The input Block Start
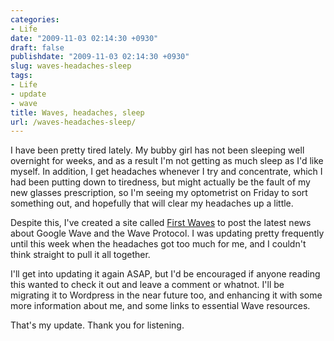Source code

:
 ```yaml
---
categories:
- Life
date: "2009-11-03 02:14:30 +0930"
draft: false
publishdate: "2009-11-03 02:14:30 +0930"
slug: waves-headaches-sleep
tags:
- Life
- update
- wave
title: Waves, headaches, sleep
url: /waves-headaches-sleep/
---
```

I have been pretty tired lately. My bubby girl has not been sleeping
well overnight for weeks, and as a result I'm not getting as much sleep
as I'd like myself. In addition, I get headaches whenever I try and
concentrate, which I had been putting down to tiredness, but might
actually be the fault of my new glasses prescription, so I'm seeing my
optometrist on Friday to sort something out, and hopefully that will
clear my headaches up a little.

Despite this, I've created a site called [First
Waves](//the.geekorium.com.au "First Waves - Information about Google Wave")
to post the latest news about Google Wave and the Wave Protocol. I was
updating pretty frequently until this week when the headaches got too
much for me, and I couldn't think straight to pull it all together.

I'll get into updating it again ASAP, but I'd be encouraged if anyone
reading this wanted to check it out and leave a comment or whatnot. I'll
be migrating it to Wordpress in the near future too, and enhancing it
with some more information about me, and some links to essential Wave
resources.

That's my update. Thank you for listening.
The input Block End
**What you have to do**
The answer to this exercise is one number: how many lines of the records above contain the string "about".

**Result**
3